Professors at the University of Maryland at Baltimore County presented one such idea at the recent Educause edtech conference in Philadelphia.

They used a feature of the Blackboard learning-management system to randomize questions for an exam in an introductory chemistry course.

“We randomly put students into four groups,” says Tara Carpenter, a lecturer at UMBC who taught the course. “We used settings in Blackboard to say group 1 is going to start with [questions in] group A,” she adds, noting that they had four groups of questions and that questions in each group were delivered in a random order.

“We were trying to do everything we could so that if two students sat down together thinking they were going to take the exam at the same time, it wouldn’t help them at all,” she adds.

Despite all these efforts, a few students did use Chegg to cheat, posting questions from the test to the site and having a paid expert give an answer (the site guarantees answers in half an hour, according to Carpenter).

“After every exam we were checking Chegg to see if anyone posted,” she says, and when they found a couple, they filed a request with Chegg to unmask the identity of the students who posted the questions. “Getting the info from Chegg requires a waiting period,” she adds. But she said they could often figure out who posted the questions simply by seeing which question was posted at that time. “We often found out who the cheater was before Chegg got back to us.”

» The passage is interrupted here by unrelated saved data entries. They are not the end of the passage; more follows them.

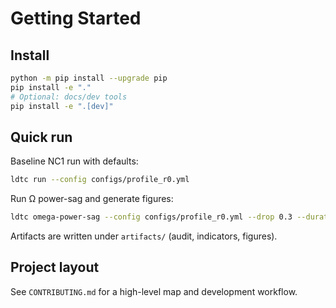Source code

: # Getting Started

## Install

```bash
python -m pip install --upgrade pip
pip install -e "."
# Optional: docs/dev tools
pip install -e ".[dev]"
```

## Quick run

Baseline NC1 run with defaults:

```bash
ldtc run --config configs/profile_r0.yml
```

Run Ω power-sag and generate figures:

```bash
ldtc omega-power-sag --config configs/profile_r0.yml --drop 0.3 --duration 10
```

Artifacts are written under `artifacts/` (audit, indicators, figures).

## Project layout

See `CONTRIBUTING.md` for a high-level map and development workflow.
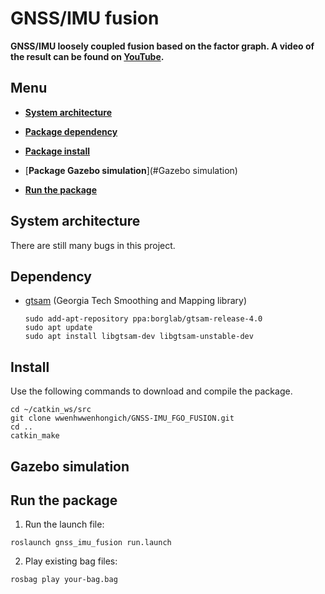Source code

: # GNSS/IMU fusion

**GNSS/IMU loosely coupled fusion based on the factor graph. A video of the result can be found on [YouTube](https://youtu.be/xn7mffXxrPo).**


## Menu

  - [**System architecture**](#system-architecture)

  - [**Package dependency**](#dependency)

  - [**Package install**](#install)
  
  - [**Package Gazebo simulation**](#Gazebo simulation)

  - [**Run the package**](#run-the-package)

## System architecture
   There are still many bugs in this project.

## Dependency

- [gtsam](https://gtsam.org/get_started/) (Georgia Tech Smoothing and Mapping library)
  ```
  sudo add-apt-repository ppa:borglab/gtsam-release-4.0
  sudo apt update
  sudo apt install libgtsam-dev libgtsam-unstable-dev
  ```

## Install

Use the following commands to download and compile the package.

```
cd ~/catkin_ws/src
git clone wwenhwwenhongich/GNSS-IMU_FGO_FUSION.git
cd ..
catkin_make
```

## Gazebo simulation


## Run the package

1. Run the launch file:
```
roslaunch gnss_imu_fusion run.launch
```

2. Play existing bag files:
```
rosbag play your-bag.bag 
```

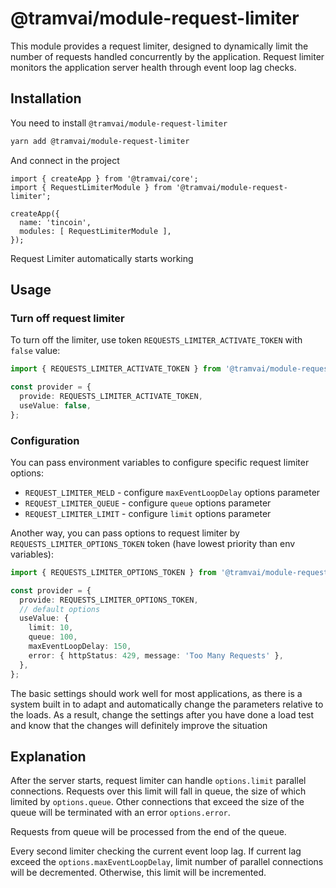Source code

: # @tramvai/module-request-limiter

This module provides a request limiter, designed to dynamically limit the number of requests handled concurrently by the application.
Request limiter monitors the application server health through event loop lag checks. 

## Installation

You need to install `@tramvai/module-request-limiter`

```bash npm2yarn
yarn add @tramvai/module-request-limiter
```

And connect in the project

```tsx
import { createApp } from '@tramvai/core';
import { RequestLimiterModule } from '@tramvai/module-request-limiter';

createApp({
  name: 'tincoin',
  modules: [ RequestLimiterModule ],
});
```
Request Limiter automatically starts working

## Usage

### Turn off request limiter

To turn off the limiter, use token `REQUESTS_LIMITER_ACTIVATE_TOKEN` with `false` value:

```ts
import { REQUESTS_LIMITER_ACTIVATE_TOKEN } from '@tramvai/module-request-limiter';

const provider = {
  provide: REQUESTS_LIMITER_ACTIVATE_TOKEN,
  useValue: false,
};
```

### Configuration

You can pass environment variables to configure specific request limiter options:

- `REQUEST_LIMITER_MELD` - configure `maxEventLoopDelay` options parameter
- `REQUEST_LIMITER_QUEUE` - configure `queue` options parameter
- `REQUEST_LIMITER_LIMIT` - configure `limit` options parameter

Another way, you can pass options to request limiter by `REQUESTS_LIMITER_OPTIONS_TOKEN` token (have lowest priority than env variables):

```ts
import { REQUESTS_LIMITER_OPTIONS_TOKEN } from '@tramvai/module-request-limiter';

const provider = {
  provide: REQUESTS_LIMITER_OPTIONS_TOKEN,
  // default options
  useValue: {
    limit: 10,
    queue: 100,
    maxEventLoopDelay: 150,
    error: { httpStatus: 429, message: 'Too Many Requests' },
  },
};
```

The basic settings should work well for most applications, as there is a system built in to adapt and automatically change the parameters relative to the loads. As a result, change the settings after you have done a load test and know that the changes will definitely improve the situation


## Explanation

After the server starts, request limiter can handle `options.limit` parallel connections.
Requests over this limit will fall in queue, the size of which limited by `options.queue`.
Other connections that exceed the size of the queue will be terminated with an error `options.error`.

Requests from queue will be processed from the end of the queue. 

Every second limiter checking the current event loop lag.
If current lag exceed the `options.maxEventLoopDelay`, limit number of parallel connections will be decremented.
Otherwise, this limit will be incremented.
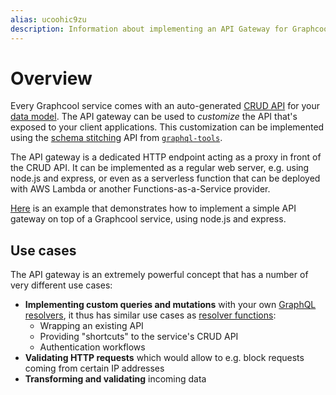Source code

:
 ```yaml
---
alias: ucoohic9zu
description: Information about implementing an API Gateway for Graphcool Services.
---
```


# Overview

Every Graphcool service comes with an auto-generated [CRUD API](!alias-abogasd0go) for your [data model](!alias-eiroozae8u). The API gateway can be used to _customize_ the API that's exposed to your client applications. This customization can be implemented using the [schema stitching](http://dev.apollodata.com/tools/graphql-tools/schema-stitching.html) API from [`graphql-tools`](https://github.com/apollographql/graphql-tools).

The API gateway is a dedicated HTTP endpoint acting as a proxy in front of the CRUD API. It can be implemented as a regular web server, e.g. using node.js and express, or even as a serverless function that can be deployed with AWS Lambda or another Functions-as-a-Service provider.

[Here](https://github.com/graphcool/graphcool-framework/tree/master/examples/typescript-gateway-custom-schema) is an example that demonstrates how to implement a simple API gateway on top of a Graphcool service, using node.js and express.


## Use cases

The API gateway is an extremely powerful concept that has a number of very different use cases:

- **Implementing custom queries and mutations** with your own [GraphQL resolvers](http://graphql.org/learn/execution/#root-fields-resolvers), it thus has similar use cases as [resolver functions](!alias-su6wu3yoo2):
  - Wrapping an existing API
  - Providing "shortcuts" to the service's CRUD API
  - Authentication workflows
-  **Validating HTTP requests** which would allow to e.g. block requests coming from certain IP addresses
- **Transforming and validating** incoming data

Most of the students who used Chegg to cheat did so out of “desperation” because they were not passing the class going into the final, says Sarah Bass, another UMBC lecturer who helped develop the randomized chemistry exam. She stresses that most students are honest, but that the instructors still want to make the process as fair as possible.

Carpenter agrees. “There’s a mindset of some faculty who think that the default is that students want to cheat,” she says. “In reality it’s a very small fraction of students who intend to cheat based on my experience.”

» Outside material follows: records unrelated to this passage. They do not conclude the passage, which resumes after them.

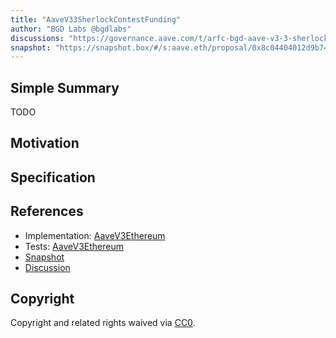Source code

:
 ```yaml
---
title: "AaveV33SherlockContestFunding"
author: "BGD Labs @bgdlabs"
discussions: "https://governance.aave.com/t/arfc-bgd-aave-v3-3-sherlock-contest/20498"
snapshot: "https://snapshot.box/#/s:aave.eth/proposal/0x8c04404012d9b74c3e7cebff2ddff3c9d40a280b4cfa7c2fca42be2a59b005ee"
---
```


## Simple Summary

TODO

## Motivation

## Specification

## References

- Implementation: [AaveV3Ethereum](https://github.com/bgd-labs/aave-proposals-v3/blob/main/src/20250106_AaveV3Ethereum_AaveV33SherlockContestFunding/AaveV3Ethereum_AaveV33SherlockContestFunding_20250106.sol)
- Tests: [AaveV3Ethereum](https://github.com/bgd-labs/aave-proposals-v3/blob/main/src/20250106_AaveV3Ethereum_AaveV33SherlockContestFunding/AaveV3Ethereum_AaveV33SherlockContestFunding_20250106.t.sol)
- [Snapshot](https://snapshot.box/#/s:aave.eth/proposal/0x8c04404012d9b74c3e7cebff2ddff3c9d40a280b4cfa7c2fca42be2a59b005ee)
- [Discussion](https://governance.aave.com/t/arfc-bgd-aave-v3-3-sherlock-contest/20498)

## Copyright

Copyright and related rights waived via [CC0](https://creativecommons.org/publicdomain/zero/1.0/).
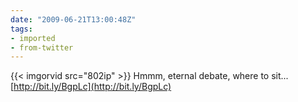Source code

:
 ```yaml
---
date: "2009-06-21T13:00:48Z"
tags:
- imported
- from-twitter
---
```

{{< imgorvid src="802ip" >}} Hmmm, eternal debate, where to sit... [http://bit.ly/BgpLc](http://bit.ly/BgpLc)
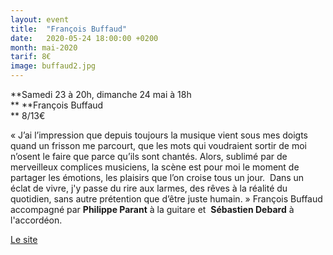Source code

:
 ```yaml
---
layout: event
title:  "François Buffaud"
date:   2020-05-24 18:00:00 +0200
month: mai-2020
tarif: 8€
image: buffaud2.jpg
---
```


**[
](http://localhost/wpagendarts/wp-content/uploads/2017/10/buffaud2.jpg)**
**Samedi 23 à 20h, dimanche 24 mai à 18h  
** **François Buffaud  
** 8/13€



« J’ai l’impression que depuis toujours la musique vient sous mes doigts quand un frisson me parcourt, que les mots qui voudraient sortir de moi n’osent le faire que parce qu’ils sont chantés. Alors, sublimé par de merveilleux complices musiciens, la scène est pour moi le moment de partager les émotions, les plaisirs que l’on croise tous un jour.  Dans un éclat de vivre, j'y passe du rire aux larmes, des rêves à la réalité du quotidien, sans autre prétention que d’être juste humain. » François Buffaud accompagné par **Philippe Parant** à la guitare et  <strong>Sébastien Debard</strong> à l'accordéon.

[Le site](http://www.francoisbuffaud.fr/)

The professors originally tried to use remote proctoring software, adopting a system made by Respondus that monitors student and activity and lets instructors lock down the browsers of remote students so they can’t open other windows.

But they abandoned the approach when they discovered that many students could not use the software because it wasn’t compatible with Chromebooks. And some students complained about putting the software on their computers. “Students rightfully have their own concerns about having to download and use these softwares on their personal devices,” says Bass.

The professors decided it was worth the extra effort to avoid the proctoring software. “One of the things we’re pretty passionate about is equity for the students,” says Carpenter.

One question is whether other professors will make those efforts or choose the often easier answer of remote software.

At the University of Wisconsin at Madison, officials renewed their contract with an automated proctor provider, even after more than 2,000 people on campus signed a petition calling to ban the technology on campus. A university spokesman told the student newspaper that the number of professors using the tool has “drastically decreased” since the spring term.